Reliability and Validity
Sean P. Gyll, Ph.D. of JUNTORESEARCH conducted an independent 3rd-party reliability and validity analysis of BlueEQ. The results were impressive. See Dr. Gyll’s full analysis below:
Analysis
Item analysis was conducted on 150 items across five (5) skill domains and 25 dimensions; each skill domain contained five (5) dimensions; each dimension contained six (6) items. At this juncture, analysis of item-level data involved the computation and examination of any statistical property of candidates’ responses to an individual test item. Item parameters examined fell into two categories:
1. Inter-scale correlation: describes the degree of relationship between responses to the item and assessment scale scores.
2. Item reliability: a function of item variance and relationship to assessment scores.

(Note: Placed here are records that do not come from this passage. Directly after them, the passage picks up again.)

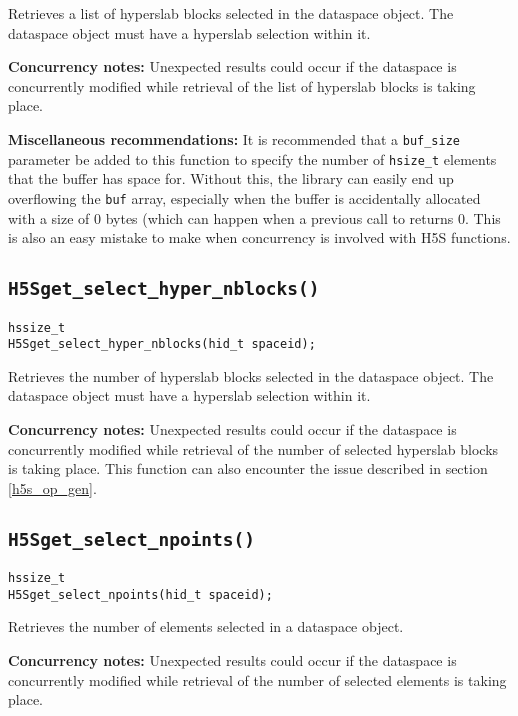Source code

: \documentclass[../HDF5_RFC.tex]{subfiles}
\begin{document}
Retrieves a list of hyperslab blocks selected in the dataspace object. The dataspace object
must have a hyperslab selection within it.

\textbf{Concurrency notes:} Unexpected results could occur if the dataspace is concurrently
modified while retrieval of the list of hyperslab blocks is taking place.

\textbf{Miscellaneous recommendations:} It is recommended that a \texttt{buf\_size} parameter
be added to this function to specify the number of \texttt{hsize\_t} elements that the buffer
has space for. Without this, the library can easily end up overflowing the \texttt{buf} array,
especially when the buffer is accidentally allocated with a size of 0 bytes (which can happen
when a previous call to  returns 0. This is
also an easy mistake to make when concurrency is involved with H5S functions.

\subsection{\texttt{H5Sget\_select\_hyper\_nblocks()}}
\label{apdx:h5s_func_h5sget_select_hyper_nblocks}

\begin{verbatim}
hssize_t
H5Sget_select_hyper_nblocks(hid_t spaceid);
\end{verbatim}

Retrieves the number of hyperslab blocks selected in the dataspace object. The dataspace
object must have a hyperslab selection within it.

\textbf{Concurrency notes:} Unexpected results could occur if the dataspace is concurrently
modified while retrieval of the number of selected hyperslab blocks is taking place. This
function can also encounter the issue described in section \ref{h5s_op_gen}.

\subsection{\texttt{H5Sget\_select\_npoints()}}
\label{apdx:h5s_func_h5sget_select_npoints}

\begin{verbatim}
hssize_t
H5Sget_select_npoints(hid_t spaceid);
\end{verbatim}

Retrieves the number of elements selected in a dataspace object.

\textbf{Concurrency notes:} Unexpected results could occur if the dataspace is concurrently
modified while retrieval of the number of selected elements is taking place.
\end{document}
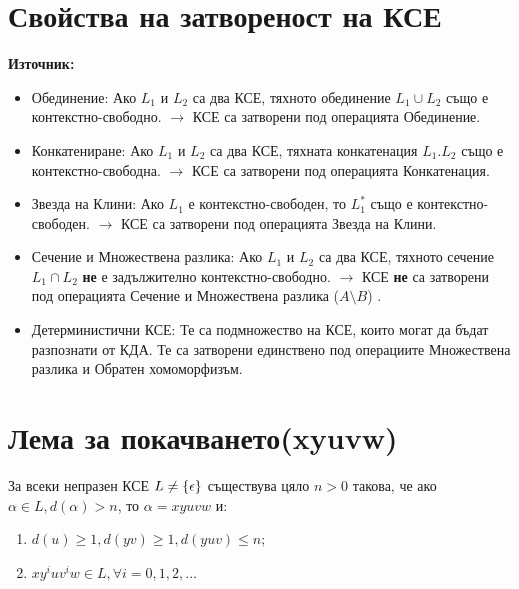 \documentclass[11pt]{article} %
\begin{document}
{\section{Свойства на затвореност на КСЕ}
\textbf{Източник: }\\
\begin{itemize}
	\item Обединение: Ако $L_{1}$ и $L_{2}$ са два КСЕ, тяхното обединение $L_{1} \cup L_{2}$ също е контекстно-свободно. $\rightarrow$ КСЕ са затворени под операцията Обединение. \\
	\item Конкатениране:  Ако $L_{1}$ и $L_{2}$ са два КСЕ, тяхната конкатенация $L_{1}.L_{2}$ също е контекстно-свободна. $\rightarrow$ КСЕ са затворени под операцията Конкатенация. \\
	\item Звезда на Клини: Ако $L_{1}$ е контекстно-свободен, то $L_{1}^{*}$ също е контекстно-свободен. $\rightarrow$ КСЕ са затворени под операцията Звезда на Клини. \\
	\item Сечение и Множествена разлика: Ако $L_{1}$ и $L_{2}$ са два КСЕ, тяхното сечение $L_{1} \cap L_{2}$ \textbf{не} е задължително контекстно-свободно. $\rightarrow$ КСЕ \textbf{не} са затворени под операцията Сечение и Множествена разлика ($A \setminus B$) . \\
	\item Детерминистични КСЕ: Те са подмножество на КСЕ, които могат да бъдат разпознати от КДА. Те са затворени единствено под операциите Множествена разлика и Обратен хомоморфизъм.  
\end{itemize}

\section{Лема за покачването(xyuvw)}
\theorem {} За всеки непразен КСЕ $L \neq \{\epsilon\}$ съществува цяло $n > 0$ такова, че ако $\alpha \in L, d(\alpha) > n$, то $\alpha = xyuvw$ и:

\enumNum
\begin{enumerate}
	\item $d(u) \geq 1, d(yv) \geq 1, d(yuv) \leq n$;\\
	\item $xy^{i}uv^{i}w \in L, \forall i = 0, 1, 2, ...$\\
\end{enumerate}

}
\end{document}
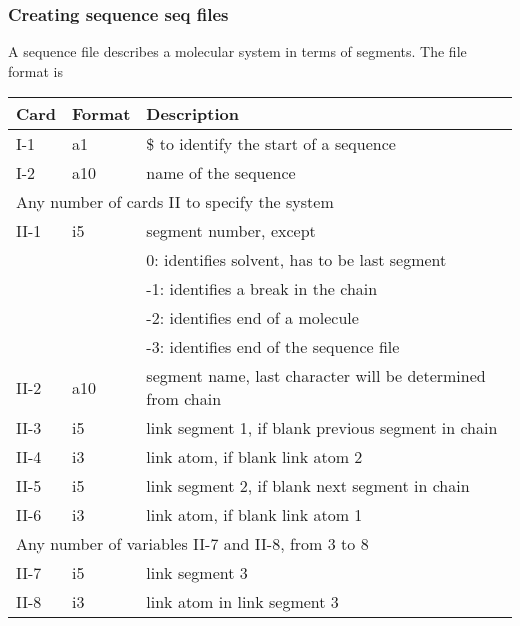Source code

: \subsubsection{Creating sequence {\bf seq} files}
A sequence file describes a molecular system in terms of segments. The
file format is
\begin{center}
\begin{tabular}{lll}
\hline\hline
Card & Format & Description \\ \hline
I-1  & a1     & \$ to identify the start of a sequence \\
I-2  & a10    & name of the sequence\\
\multicolumn{3}{l}{Any number of cards II to specify the system} \\
II-1 & i5     & segment number, except\\
     &        &  0: identifies solvent, has to be last segment\\
     &        & -1: identifies a break in the chain\\
     &        & -2: identifies end of a molecule\\
     &        & -3: identifies end of the sequence file\\
II-2 & a10    & segment name, last character will be determined from chain\\
II-3 & i5     & link segment 1, if blank previous segment in chain\\
II-4 & i3     & link atom, if blank link atom 2\\
II-5 & i5     & link segment 2, if blank next segment in chain\\
II-6 & i3     & link atom, if blank link atom 1\\
\multicolumn{3}{l}{Any number of variables II-7 and II-8, from 3 to 8 } \\
II-7 & i5     & link segment 3\\
II-8 & i3     & link atom in link segment 3\\
\hline\hline
\end{tabular}
\end{center}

Each of these measures was observed in conjunction with the distribution of total scores to arrive at decisions regarding item and scale validity.Inter-scale correlation indicates the correlation, or degree of relationship between the skill domain/dimension score and total score. Larger correlations indicate that performance on the skill domain/dimension accurately discriminates between low-scoring and high-scoring candidates (i.e., candidates with a high score on the skill domain/dimension tended to receive higher overall scores than candidates with a low score). Correlations above .30 are generally considered acceptable. Please refer to Figures 1 and 2.

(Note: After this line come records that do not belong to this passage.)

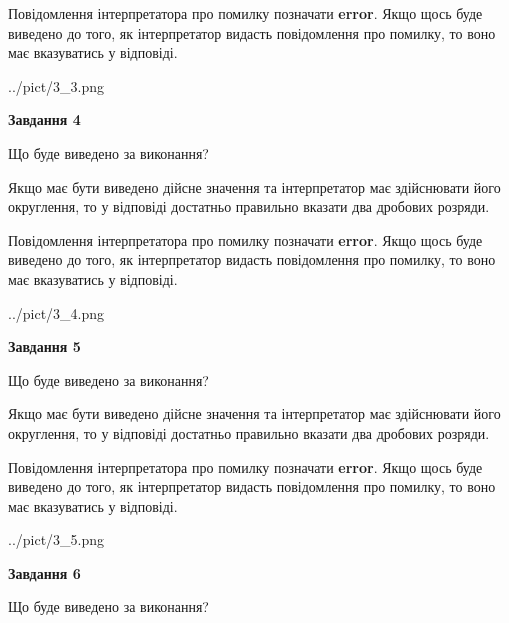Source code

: \documentclass[12pt, ukrainian]{article}
\begin{document}
{\begin {Large}
Повідомлення інтерпретатора про помилку позначати \textbf{error}.
Якщо щось буде виведено до того, як інтерпретатор видасть повідомлення про помилку, 
то воно має вказуватись у відповіді. \par

\begin{center}
	{../pict/3_3.png}
\end{center}
\newpage

{\begin {center}\textbf{Завдання 4}\end {center}}\par
Що буде виведено за виконання? \par

Якщо має бути виведено дійсне значення та інтерпретатор має здійснювати його округлення, 
то у відповіді достатньо правильно вказати два дробових розряди.

Повідомлення інтерпретатора про помилку позначати \textbf{error}.
Якщо щось буде виведено до того, як інтерпретатор видасть повідомлення про помилку, 
то воно має вказуватись у відповіді. \par

\begin{center}
	{../pict/3_4.png}
\end{center}
\newpage

{\begin {center}\textbf{Завдання 5}\end {center}}\par
Що буде виведено за виконання? \par

Якщо має бути виведено дійсне значення та інтерпретатор має здійснювати його округлення, 
то у відповіді достатньо правильно вказати два дробових розряди.

Повідомлення інтерпретатора про помилку позначати \textbf{error}.
Якщо щось буде виведено до того, як інтерпретатор видасть повідомлення про помилку, 
то воно має вказуватись у відповіді. \par

\begin{center}
	{../pict/3_5.png}
\end{center}
\newpage

{\begin {center}\textbf{Завдання 6}\end {center}}\par
Що буде виведено за виконання? \par


\end{Large}}
\end{document}
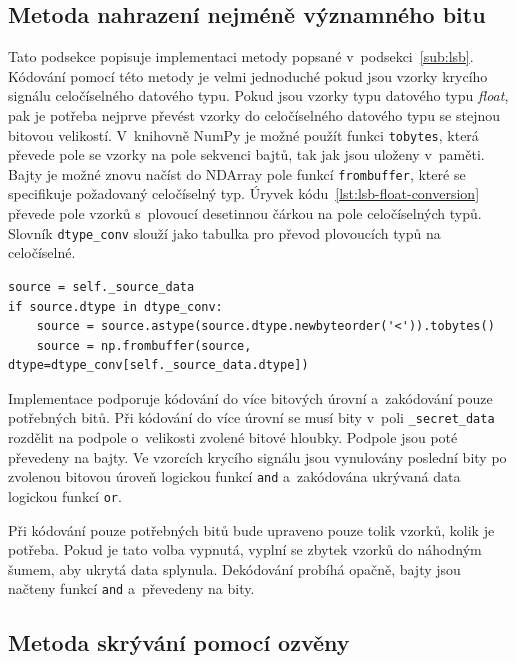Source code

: \subsection*{Metoda nahrazení nejméně významného bitu}
\label{sub:lsb-implementation}

Tato podsekce popisuje implementaci metody popsané v~podsekci~\ref{sub:lsb}.
Kódování pomocí této metody je velmi jednoduché pokud jsou vzorky krycího
signálu celočíselného datového typu. Pokud jsou vzorky typu datového typu
\textit{float}, pak je potřeba nejprve převést vzorky do celočíselného datového
typu se stejnou bitovou velikostí. V~knihovně NumPy je možné použít funkci
\texttt{tobytes}, která převede pole se vzorky na pole sekvenci bajtů, tak jak
jsou uloženy v~paměti. Bajty je možné znovu načíst do NDArray pole funkcí
\texttt{frombuffer}, které se specifikuje požadovaný celočíselný typ. Úryvek
kódu~\ref{lst:lsb-float-conversion} převede pole vzorků s~plovoucí desetinnou
čárkou na pole celočíselných typů. Slovník \texttt{dtype\_conv} slouží jako
tabulka pro převod plovoucích typů na celočíselné.

\begin{lstlisting}[language=PythonPlus, label={lst:lsb-float-conversion},
caption={Převedení datového typu s~plovoucí desetinnou čárkou na celočíselný
datový typ.}]
source = self._source_data
if source.dtype in dtype_conv:
    source = source.astype(source.dtype.newbyteorder('<')).tobytes()
    source = np.frombuffer(source, dtype=dtype_conv[self._source_data.dtype])
\end{lstlisting}

Implementace podporuje kódování do více bitových úrovní a~zakódování pouze
potřebných bitů. Při kódování do více úrovní se musí bity v~poli
\texttt{\_secret\_data} rozdělit na podpole o~velikosti zvolené bitové hloubky.
Podpole jsou poté převedeny na bajty. Ve vzorcích krycího signálu jsou
vynulovány poslední bity po zvolenou bitovou úroveň logickou funkcí
\texttt{and} a~zakódována ukrývaná data logickou funkcí \texttt{or}.

Při kódování pouze potřebných bitů bude upraveno pouze tolik vzorků, kolik je
potřeba. Pokud je tato volba vypnutá, vyplní se zbytek vzorků do náhodným
šumem, aby ukrytá data splynula. Dekódování probíhá opačně, bajty jsou načteny
funkcí \texttt{and} a~převedeny na bity.

\subsection*{Metoda skrývání pomocí ozvěny}
\label{sub:echo-hiding-implementation}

Figure 1. Inter-scale correlations for skill domain scores. (* p<.05, ** p<.01)
Figure 2. Inter-scale correlations for dimension scores. (* p<.05, ** p<.01)
Cronbach’s alpha is a measure of internal consistency, which estimates the reliability of all possible split-halves. A value of zero (0) suggests that the assessment measures 0% of a candidate’s true score whereas a value of one (1) implies that the assessment measures 100% of their true score. Reliability for BlueEQ was .91 across all 150 items. Skill domain reliability estimates ranged between .58 – .81, as shown in Figure 3, below 1.
Figure 3. Reliability by skill domain.
1Reliability estimates above .70 are generally considered acceptable for overall assessment scores; estimates above .60 are generally considered acceptable at the dimension level.